Layoffs and cutting county services have been two of the options raised for the county to solve it’s dire budget situation, said Schlyer, who on Tuesday night unofficially beat out sitting Ellis County Commissioner Marcy McClelland for the first district in the Republican primary election.

A former Ellis County health administrator for 23 years, Schlyer faces two opponents in the Nov. 6 general election, Democrat Chris Rorabaugh and Independent John Walz. He says he’s better prepared for the hard decisions the next commissioner will have to make after taking office Jan. 1, 2019.

“Where I differ with each of these guys is I have experience,” Schlyer said. “I know what the pressures are for the county department heads. It’s something the other two candidates can’t match. I can sit down in the chair and go. I’m ready to handle it.”

Asked what he’ll do about the county’s budget problem due to the long-running practice of spending more than it takes in, Schlyer said that before answering he’d first want to visit with department heads and ask them what services can be cut or if layoffs are in order. Either way, he said, that reduces services.

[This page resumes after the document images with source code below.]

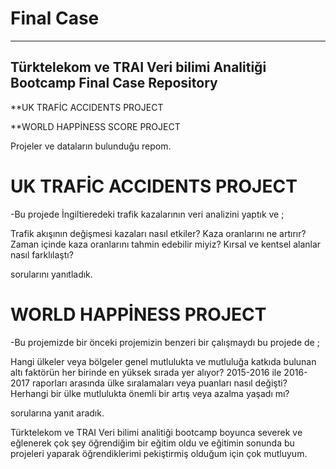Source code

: # Final Case
---------
Türktelekom ve TRAI Veri bilimi Analitiği Bootcamp Final Case Repository 
--------

**UK TRAFİC ACCIDENTS PROJECT


**WORLD HAPPİNESS SCORE PROJECT

Projeler ve dataların bulunduğu repom.



# UK TRAFİC ACCIDENTS PROJECT

-Bu projede İngiltieredeki trafik kazalarının veri analizini yaptık ve ;

Trafik akışının değişmesi kazaları nasıl etkiler?
Kaza oranlarını ne artırır?
Zaman içinde kaza oranlarını tahmin edebilir miyiz?
Kırsal ve kentsel alanlar nasıl farklılaştı?

sorularını yanıtladık.

# WORLD HAPPİNESS PROJECT

-Bu projemizde bir önceki projemizin benzeri bir çalışmaydı bu projede de ;

Hangi ülkeler veya bölgeler genel mutlulukta ve mutluluğa katkıda bulunan altı faktörün her birinde en yüksek sırada yer alıyor?
2015-2016 ile 2016-2017 raporları arasında ülke sıralamaları veya puanları nasıl değişti?
Herhangi bir ülke mutlulukta önemli bir artış veya azalma yaşadı mı?

sorularına yanıt aradık.


Türktelekom ve TRAI Veri bilimi analitiği bootcamp boyunca severek ve eğlenerek çok şey öğrendiğim bir eğitim oldu ve eğitimin sonunda bu projeleri yaparak öğrendiklerimi pekiştirmiş olduğum için çok mutluyum. 
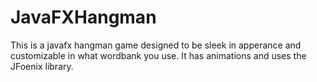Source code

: # JavaFXHangman
This is a javafx hangman game designed to be sleek in apperance and customizable in what wordbank you use. It has animations and uses the JFoenix library.
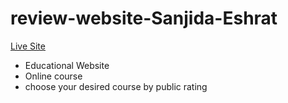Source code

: # review-website-Sanjida-Eshrat

[Live Site](https://festive-hawking-fb5923.netlify.app/)

- Educational Website
- Online course
- choose your desired course by public rating

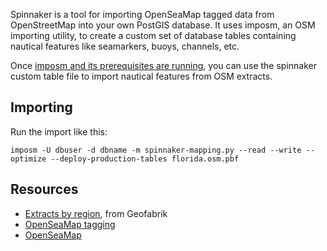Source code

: Spinnaker is a tool for importing OpenSeaMap tagged data from OpenStreetMap into your own PostGIS database. It uses imposm, an OSM importing utility, to create a custom set of database tables containing nautical features like seamarkers, buoys, channels, etc. 

Once [imposm and its prerequisites are running](http://imposm.org/docs/imposm/latest/install.html), you can use the spinnaker custom table file to import nautical features from OSM extracts.

## Importing

Run the import like this:

    imposm -U dbuser -d dbname -m spinnaker-mapping.py --read --write --optimize --deploy-production-tables florida.osm.pbf

## Resources

* [Extracts by region](http://download.geofabrik.de/openstreetmap/), from Geofabrik
* [OpenSeaMap tagging](http://wiki.openstreetmap.org/wiki/Openseamap/Seamark_Tag_Values)
* [OpenSeaMap](http://www.openseamap.org/)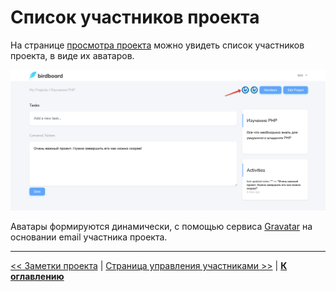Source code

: # Список участников проекта

На странице [просмотра проекта](../08-view-project/README.md) можно увидеть список участников проекта, в виде их аватаров.

![](img/01.png)

Аватары формируются динамически, с помощью сервиса [Gravatar](https://ru.gravatar.com/) на основании email участника проекта.

---

[<< Заметки проекта](../10-project-notes/README.md) | [Страница управления участниками >>](../12-manage-members-page/README.md) | [**К оглавлению**](../README.md)
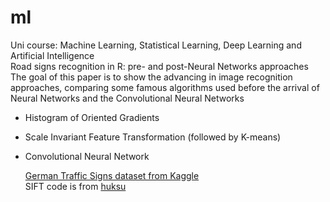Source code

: # ml
Uni course: Machine Learning, Statistical Learning, Deep Learning and Artificial Intelligence  
Road signs recognition in R: pre- and post-Neural Networks approaches  
The goal of this paper is to show the advancing in image recognition approaches, comparing some famous algorithms used before the arrival of Neural Networks and the Convolutional Neural Networks  
- Histogram of Oriented Gradients  
- Scale Invariant Feature Transformation (followed by K-means)  
- Convolutional Neural Network  
  
  [German Traffic Signs dataset from Kaggle](https://www.kaggle.com/meowmeowmeowmeowmeow/gtsrb-german-traffic-sign)  
  SIFT code is from [huksu](https://github.com/huksu/RSIFT)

“I don’t know if the taxpayers are willing to put up with that,” he said.

As county health administrator, Schlyer not only ran the Ellis County Health Department, but also managed disease surveillance of reportable diseases in the county as mandated by Kansas statutes. In that time he put together 23 budgets, worked with two different county administrators and numerous county commissioners, he said.

Department heads worked in a group setting at times, which made him aware of the challenges that other departments face, said Schlyer, adding “there’s not a lot of extra in the budgets.”

Budget decisions will have to be made in collaboration with the county’s two other commissioners, he said, noting that one thing’s for sure, “the revenue stream isn’t going to get much better.”

Schlyer beat out McClelland by a big margin of 635 votes for him and 282 for her. Watching the election results at home on Tuesday night, Schlyer said, he was really surprised and hadn’t expected such a gap.

“I do know Marcy and she’s a very nice lady with a lot of support,” he said.

In her comments Tuesday night, McClelland was critical that she’d seen only yard signs for Schlyer, and hadn’t seen him out campaigning. 

“I didn’t see her either,” said Schlyer on Wednesday. “So maybe our paths just don’t cross.”

He said he’ll handle his general election campaign in much the same way — knocking on doors, posting yard signs and talking with people, with the possibility of adding some radio advertising. 

“If someone has a forum and I’m invited,” he said, “I’ll do that.”